MATERIAL PROVIDED below:

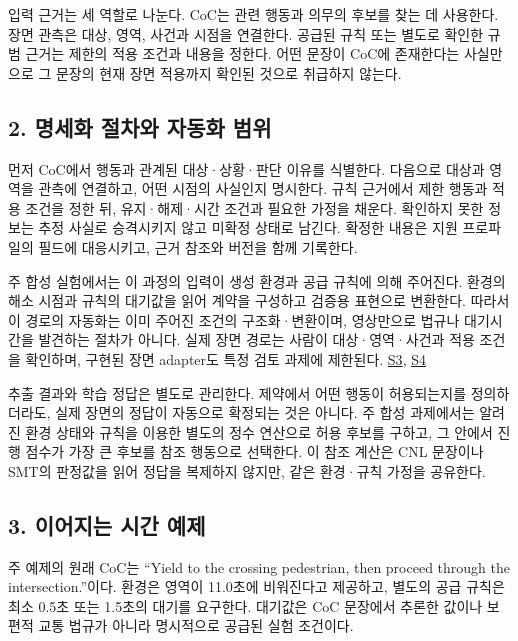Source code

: \documentclass[11pt,a4paper]{article}
\begin{document}
입력 근거는 세 역할로 나눈다. CoC는 관련 행동과 의무의 후보를 찾는 데 사용한다. 장면 관측은 대상, 영역, 사건과 시점을 연결한다. 공급된 규칙 또는 별도로 확인한 규범 근거는 제한의 적용 조건과 내용을 정한다. 어떤 문장이 CoC에 존재한다는 사실만으로 그 문장의 현재 장면 적용까지 확인된 것으로 취급하지 않는다.\par

\subsection*{2. 명세화 절차와 자동화 범위}

먼저 CoC에서 행동과 관계된 대상·상황·판단 이유를 식별한다. 다음으로 대상과 영역을 관측에 연결하고, 어떤 시점의 사실인지 명시한다. 규칙 근거에서 제한 행동과 적용 조건을 정한 뒤, 유지·해제·시간 조건과 필요한 가정을 채운다. 확인하지 못한 정보는 추정 사실로 승격시키지 않고 미확정 상태로 남긴다. 확정한 내용은 지원 프로파일의 필드에 대응시키고, 근거 참조와 버전을 함께 기록한다.\par

주 합성 실험에서는 이 과정의 입력이 생성 환경과 공급 규칙에 의해 주어진다. 환경의 해소 시점과 규칙의 대기값을 읽어 계약을 구성하고 검증용 표현으로 변환한다. 따라서 이 경로의 자동화는 이미 주어진 조건의 구조화·변환이며, 영상만으로 법규나 대기시간을 발견하는 절차가 아니다. 실제 장면 경로는 사람이 대상·영역·사건과 적용 조건을 확인하며, 구현된 장면 adapter도 특정 검토 과제에 제한된다. \href{\detokenize{../../../../../../projects/04-guardsynth-coc/experiments/paper1_cnl_learning/temporal_training_data.py}}{S3}, \href{\detokenize{../../../../../../projects/04-guardsynth-coc/src/guard_synth/qualitative_scene_contract.py}}{S4}\par

추출 결과와 학습 정답은 별도로 관리한다. 제약에서 어떤 행동이 허용되는지를 정의하더라도, 실제 장면의 정답이 자동으로 확정되는 것은 아니다. 주 합성 과제에서는 알려진 환경 상태와 규칙을 이용한 별도의 정수 연산으로 허용 후보를 구하고, 그 안에서 진행 점수가 가장 큰 후보를 참조 행동으로 선택한다. 이 참조 계산은 CNL 문장이나 SMT의 판정값을 읽어 정답을 복제하지 않지만, 같은 환경·규칙 가정을 공유한다.\par

\subsection*{3. 이어지는 시간 예제}

주 예제의 원래 CoC는 “Yield to the crossing pedestrian, then proceed through the intersection.”이다. 환경은 영역이 11.0초에 비워진다고 제공하고, 별도의 공급 규칙은 최소 0.5초 또는 1.5초의 대기를 요구한다. 대기값은 CoC 문장에서 추론한 값이나 보편적 교통 법규가 아니라 명시적으로 공급된 실험 조건이다.\par
\end{document}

End of MATERIAL PROVIDED.

__WHAT TO DO__. Print exactly the lines from the one containing "주 합성 실험에서는 이" through the last line of the records above, both included.

__EXPECTED OUTPUT__.
주 합성 실험에서는 이 과정의 입력이 생성 환경과 공급 규칙에 의해 주어진다. 환경의 해소 시점과 규칙의 대기값을 읽어 계약을 구성하고 검증용 표현으로 변환한다. 따라서 이 경로의 자동화는 이미 주어진 조건의 구조화·변환이며, 영상만으로 법규나 대기시간을 발견하는 절차가 아니다. 실제 장면 경로는 사람이 대상·영역·사건과 적용 조건을 확인하며, 구현된 장면 adapter도 특정 검토 과제에 제한된다. \href{\detokenize{../../../../../../projects/04-guardsynth-coc/experiments/paper1_cnl_learning/temporal_training_data.py}}{S3}, \href{\detokenize{../../../../../../projects/04-guardsynth-coc/src/guard_synth/qualitative_scene_contract.py}}{S4}\par

추출 결과와 학습 정답은 별도로 관리한다. 제약에서 어떤 행동이 허용되는지를 정의하더라도, 실제 장면의 정답이 자동으로 확정되는 것은 아니다. 주 합성 과제에서는 알려진 환경 상태와 규칙을 이용한 별도의 정수 연산으로 허용 후보를 구하고, 그 안에서 진행 점수가 가장 큰 후보를 참조 행동으로 선택한다. 이 참조 계산은 CNL 문장이나 SMT의 판정값을 읽어 정답을 복제하지 않지만, 같은 환경·규칙 가정을 공유한다.\par

\subsection*{3. 이어지는 시간 예제}

주 예제의 원래 CoC는 “Yield to the crossing pedestrian, then proceed through the intersection.”이다. 환경은 영역이 11.0초에 비워진다고 제공하고, 별도의 공급 규칙은 최소 0.5초 또는 1.5초의 대기를 요구한다. 대기값은 CoC 문장에서 추론한 값이나 보편적 교통 법규가 아니라 명시적으로 공급된 실험 조건이다.\par
\end{document}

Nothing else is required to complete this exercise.